Extracted information:

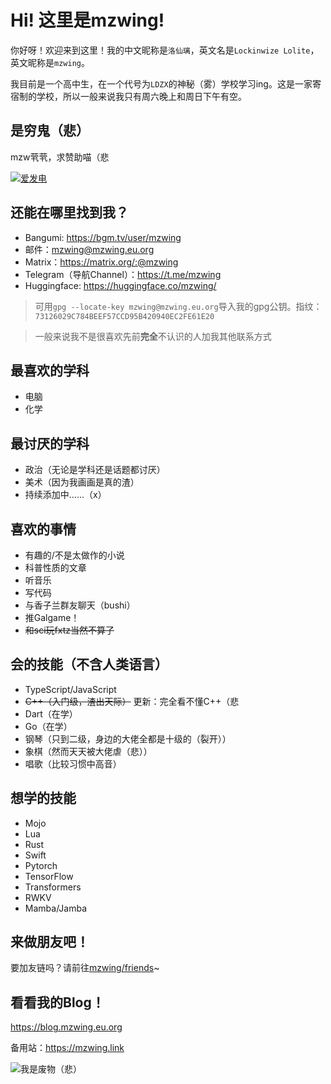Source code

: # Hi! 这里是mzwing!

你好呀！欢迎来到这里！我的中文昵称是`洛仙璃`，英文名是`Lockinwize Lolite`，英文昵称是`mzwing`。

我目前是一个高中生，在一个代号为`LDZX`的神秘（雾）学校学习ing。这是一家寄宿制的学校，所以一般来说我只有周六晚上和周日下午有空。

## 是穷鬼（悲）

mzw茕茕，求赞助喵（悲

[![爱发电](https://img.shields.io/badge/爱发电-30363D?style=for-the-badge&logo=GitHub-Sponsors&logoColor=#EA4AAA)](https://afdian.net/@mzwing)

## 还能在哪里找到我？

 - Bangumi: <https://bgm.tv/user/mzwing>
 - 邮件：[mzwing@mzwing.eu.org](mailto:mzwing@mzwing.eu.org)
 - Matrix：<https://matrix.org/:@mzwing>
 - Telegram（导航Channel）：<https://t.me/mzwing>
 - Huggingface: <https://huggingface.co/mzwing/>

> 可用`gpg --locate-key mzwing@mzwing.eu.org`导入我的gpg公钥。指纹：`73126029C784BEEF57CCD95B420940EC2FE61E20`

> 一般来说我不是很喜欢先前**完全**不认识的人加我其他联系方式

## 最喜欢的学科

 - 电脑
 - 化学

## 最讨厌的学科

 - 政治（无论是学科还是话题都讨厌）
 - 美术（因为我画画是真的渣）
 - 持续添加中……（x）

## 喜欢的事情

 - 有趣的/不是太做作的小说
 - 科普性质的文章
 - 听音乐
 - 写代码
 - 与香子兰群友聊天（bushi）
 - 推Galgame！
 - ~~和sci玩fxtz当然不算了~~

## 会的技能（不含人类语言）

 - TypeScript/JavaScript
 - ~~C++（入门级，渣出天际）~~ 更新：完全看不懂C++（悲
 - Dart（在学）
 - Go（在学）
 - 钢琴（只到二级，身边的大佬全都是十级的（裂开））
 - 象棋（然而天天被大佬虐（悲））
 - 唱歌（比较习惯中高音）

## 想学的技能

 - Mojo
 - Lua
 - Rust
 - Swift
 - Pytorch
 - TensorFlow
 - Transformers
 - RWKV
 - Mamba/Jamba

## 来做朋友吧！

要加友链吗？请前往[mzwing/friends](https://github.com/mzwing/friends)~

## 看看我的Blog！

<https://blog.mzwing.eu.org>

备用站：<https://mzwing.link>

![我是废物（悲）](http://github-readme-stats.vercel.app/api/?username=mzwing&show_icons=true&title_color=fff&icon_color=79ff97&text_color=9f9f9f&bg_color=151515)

---

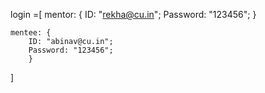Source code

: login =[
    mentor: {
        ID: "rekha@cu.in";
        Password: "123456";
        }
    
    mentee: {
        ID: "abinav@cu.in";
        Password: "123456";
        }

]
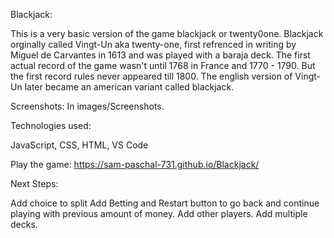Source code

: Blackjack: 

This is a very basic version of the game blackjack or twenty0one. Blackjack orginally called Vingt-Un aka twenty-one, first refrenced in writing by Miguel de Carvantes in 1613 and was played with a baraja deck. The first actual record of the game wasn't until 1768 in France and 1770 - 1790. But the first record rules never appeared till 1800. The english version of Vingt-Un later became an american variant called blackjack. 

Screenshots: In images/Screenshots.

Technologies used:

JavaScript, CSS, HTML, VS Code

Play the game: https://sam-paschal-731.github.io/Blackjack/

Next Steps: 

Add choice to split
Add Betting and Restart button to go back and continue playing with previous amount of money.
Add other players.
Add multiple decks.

==

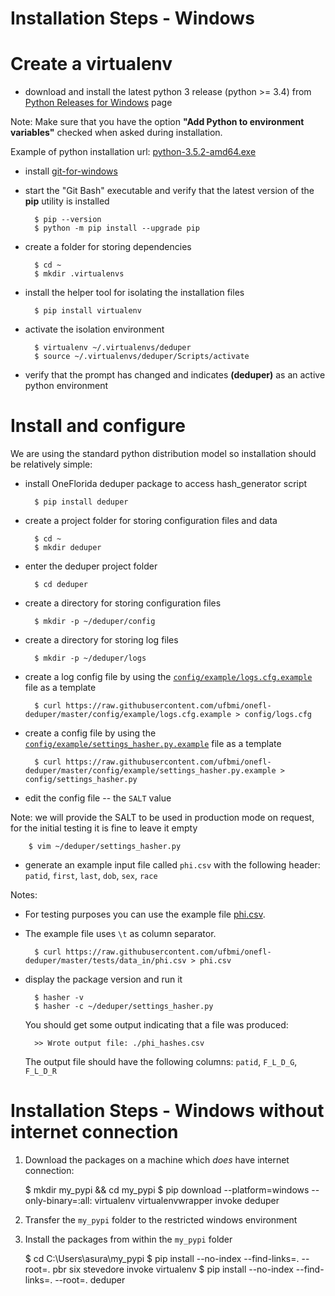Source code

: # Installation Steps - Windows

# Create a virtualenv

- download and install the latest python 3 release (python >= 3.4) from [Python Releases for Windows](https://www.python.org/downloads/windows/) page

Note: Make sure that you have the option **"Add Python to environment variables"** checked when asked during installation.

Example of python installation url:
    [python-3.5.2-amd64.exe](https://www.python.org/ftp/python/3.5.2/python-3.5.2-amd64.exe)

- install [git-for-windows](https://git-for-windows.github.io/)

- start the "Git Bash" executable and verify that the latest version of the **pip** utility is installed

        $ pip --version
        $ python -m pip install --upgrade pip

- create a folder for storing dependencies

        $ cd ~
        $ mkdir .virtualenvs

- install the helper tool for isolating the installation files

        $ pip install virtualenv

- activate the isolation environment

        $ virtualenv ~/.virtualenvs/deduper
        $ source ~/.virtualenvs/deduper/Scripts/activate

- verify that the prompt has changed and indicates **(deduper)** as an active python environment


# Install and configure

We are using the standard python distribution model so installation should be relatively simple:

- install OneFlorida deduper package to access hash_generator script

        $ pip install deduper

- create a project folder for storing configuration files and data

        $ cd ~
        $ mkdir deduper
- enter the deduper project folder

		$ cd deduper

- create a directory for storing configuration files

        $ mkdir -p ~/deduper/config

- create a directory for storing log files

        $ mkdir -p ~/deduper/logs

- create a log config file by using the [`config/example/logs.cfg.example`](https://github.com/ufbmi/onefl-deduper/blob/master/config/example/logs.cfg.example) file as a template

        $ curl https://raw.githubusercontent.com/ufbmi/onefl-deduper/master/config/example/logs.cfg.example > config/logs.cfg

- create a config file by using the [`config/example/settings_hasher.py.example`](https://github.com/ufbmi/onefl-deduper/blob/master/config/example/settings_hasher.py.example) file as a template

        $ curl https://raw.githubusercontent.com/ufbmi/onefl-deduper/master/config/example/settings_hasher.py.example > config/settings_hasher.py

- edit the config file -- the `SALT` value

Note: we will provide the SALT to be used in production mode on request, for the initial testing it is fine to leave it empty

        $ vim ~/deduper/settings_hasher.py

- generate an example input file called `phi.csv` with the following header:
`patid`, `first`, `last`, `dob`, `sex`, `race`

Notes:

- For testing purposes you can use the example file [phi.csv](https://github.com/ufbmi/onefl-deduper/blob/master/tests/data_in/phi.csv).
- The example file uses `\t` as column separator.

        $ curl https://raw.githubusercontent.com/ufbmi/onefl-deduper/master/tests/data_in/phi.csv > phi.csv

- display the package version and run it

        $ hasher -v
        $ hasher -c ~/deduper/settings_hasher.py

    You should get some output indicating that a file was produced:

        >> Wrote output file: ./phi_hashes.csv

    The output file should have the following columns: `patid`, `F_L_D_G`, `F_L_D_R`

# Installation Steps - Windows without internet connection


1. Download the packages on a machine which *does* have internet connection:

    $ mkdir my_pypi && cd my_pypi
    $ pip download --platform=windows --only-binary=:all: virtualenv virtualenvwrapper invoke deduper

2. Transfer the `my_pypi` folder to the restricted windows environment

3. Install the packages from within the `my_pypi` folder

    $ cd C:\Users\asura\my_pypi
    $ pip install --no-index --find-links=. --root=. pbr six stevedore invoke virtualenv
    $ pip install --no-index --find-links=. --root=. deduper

Work instructions: Lines above that have "using": copy each of them.

Result for this exercise:
We are using the standard python distribution model so installation should be relatively simple:
- create a log config file by using the [`config/example/logs.cfg.example`](https://github.com/ufbmi/onefl-deduper/blob/master/config/example/logs.cfg.example) file as a template
- create a config file by using the [`config/example/settings_hasher.py.example`](https://github.com/ufbmi/onefl-deduper/blob/master/config/example/settings_hasher.py.example) file as a template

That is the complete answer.